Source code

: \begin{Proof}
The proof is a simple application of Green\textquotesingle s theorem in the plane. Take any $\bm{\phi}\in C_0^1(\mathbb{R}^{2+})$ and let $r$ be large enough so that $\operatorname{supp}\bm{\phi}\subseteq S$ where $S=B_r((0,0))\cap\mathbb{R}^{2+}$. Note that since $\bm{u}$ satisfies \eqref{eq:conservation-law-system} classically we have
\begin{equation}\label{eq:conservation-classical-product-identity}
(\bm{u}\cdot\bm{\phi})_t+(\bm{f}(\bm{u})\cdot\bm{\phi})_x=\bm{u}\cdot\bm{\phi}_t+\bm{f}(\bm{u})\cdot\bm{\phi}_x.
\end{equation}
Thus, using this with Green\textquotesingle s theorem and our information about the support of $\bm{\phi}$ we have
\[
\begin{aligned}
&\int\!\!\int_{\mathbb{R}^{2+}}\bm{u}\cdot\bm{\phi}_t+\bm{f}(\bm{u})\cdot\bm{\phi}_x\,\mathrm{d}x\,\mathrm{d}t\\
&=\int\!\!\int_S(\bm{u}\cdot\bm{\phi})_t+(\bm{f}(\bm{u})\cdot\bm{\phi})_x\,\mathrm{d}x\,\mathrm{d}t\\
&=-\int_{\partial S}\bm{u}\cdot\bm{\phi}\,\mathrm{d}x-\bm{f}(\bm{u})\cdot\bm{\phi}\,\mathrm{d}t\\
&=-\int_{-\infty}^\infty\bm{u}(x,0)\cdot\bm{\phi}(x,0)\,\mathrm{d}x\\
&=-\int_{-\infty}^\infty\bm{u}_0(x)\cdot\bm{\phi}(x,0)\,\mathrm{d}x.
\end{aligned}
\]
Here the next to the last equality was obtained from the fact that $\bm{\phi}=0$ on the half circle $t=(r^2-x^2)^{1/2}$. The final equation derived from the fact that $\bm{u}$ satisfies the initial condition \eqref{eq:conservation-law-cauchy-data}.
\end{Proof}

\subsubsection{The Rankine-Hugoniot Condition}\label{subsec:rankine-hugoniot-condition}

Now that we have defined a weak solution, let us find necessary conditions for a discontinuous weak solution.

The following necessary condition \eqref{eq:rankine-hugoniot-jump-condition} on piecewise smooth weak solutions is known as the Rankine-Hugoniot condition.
▬▬▬
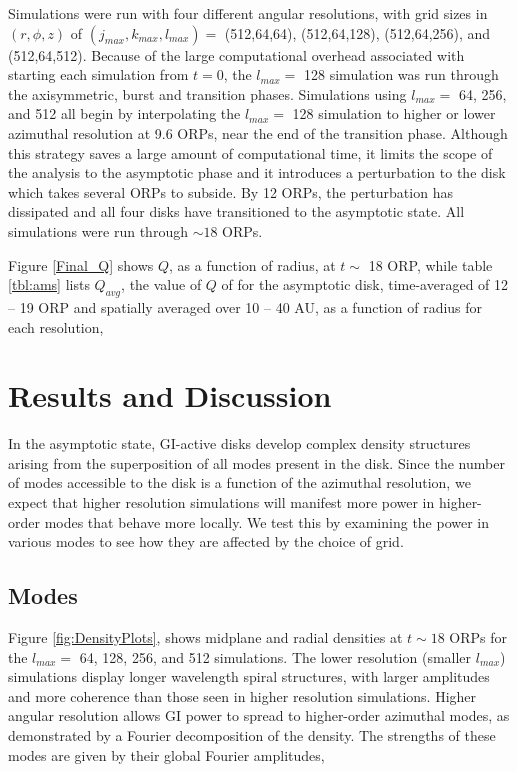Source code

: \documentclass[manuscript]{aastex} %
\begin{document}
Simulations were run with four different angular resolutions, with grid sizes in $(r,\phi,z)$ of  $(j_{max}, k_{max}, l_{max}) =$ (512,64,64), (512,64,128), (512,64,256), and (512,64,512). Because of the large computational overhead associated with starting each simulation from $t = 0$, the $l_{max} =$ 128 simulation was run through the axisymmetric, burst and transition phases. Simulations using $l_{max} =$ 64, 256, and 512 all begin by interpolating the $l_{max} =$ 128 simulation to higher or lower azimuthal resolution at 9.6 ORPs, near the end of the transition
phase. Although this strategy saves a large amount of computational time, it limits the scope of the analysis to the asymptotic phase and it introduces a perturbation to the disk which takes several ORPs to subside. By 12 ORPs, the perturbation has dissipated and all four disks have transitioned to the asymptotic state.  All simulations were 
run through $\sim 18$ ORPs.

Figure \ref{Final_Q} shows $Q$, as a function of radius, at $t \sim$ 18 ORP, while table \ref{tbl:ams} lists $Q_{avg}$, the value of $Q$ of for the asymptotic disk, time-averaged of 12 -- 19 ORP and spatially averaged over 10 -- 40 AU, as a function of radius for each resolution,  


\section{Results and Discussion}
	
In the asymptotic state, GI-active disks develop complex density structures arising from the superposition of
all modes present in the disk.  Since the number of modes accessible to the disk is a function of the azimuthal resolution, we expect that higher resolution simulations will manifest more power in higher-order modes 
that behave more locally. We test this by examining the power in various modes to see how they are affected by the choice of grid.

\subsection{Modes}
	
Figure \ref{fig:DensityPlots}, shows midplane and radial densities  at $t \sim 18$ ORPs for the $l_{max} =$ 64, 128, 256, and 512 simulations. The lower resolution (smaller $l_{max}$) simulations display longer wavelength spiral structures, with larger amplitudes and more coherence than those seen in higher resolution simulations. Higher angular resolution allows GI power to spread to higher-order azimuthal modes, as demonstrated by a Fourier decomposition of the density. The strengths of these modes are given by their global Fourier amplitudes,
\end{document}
▬▬▬
# What the exercise asks
Search the listing for "with" and show every line where it occurs.

# Written answer
Thus, using this with Green\textquotesingle s theorem and our information about the support of $\bm{\phi}$ we have
Simulations were run with four different angular resolutions, with grid sizes in $(r,\phi,z)$ of  $(j_{max}, k_{max}, l_{max}) =$ (512,64,64), (512,64,128), (512,64,256), and (512,64,512). Because of the large computational overhead associated with starting each simulation from $t = 0$, the $l_{max} =$ 128 simulation was run through the axisymmetric, burst and transition phases. Simulations using $l_{max} =$ 64, 256, and 512 all begin by interpolating the $l_{max} =$ 128 simulation to higher or lower azimuthal resolution at 9.6 ORPs, near the end of the transition
Figure \ref{fig:DensityPlots}, shows midplane and radial densities  at $t \sim 18$ ORPs for the $l_{max} =$ 64, 128, 256, and 512 simulations. The lower resolution (smaller $l_{max}$) simulations display longer wavelength spiral structures, with larger amplitudes and more coherence than those seen in higher resolution simulations. Higher angular resolution allows GI power to spread to higher-order azimuthal modes, as demonstrated by a Fourier decomposition of the density. The strengths of these modes are given by their global Fourier amplitudes,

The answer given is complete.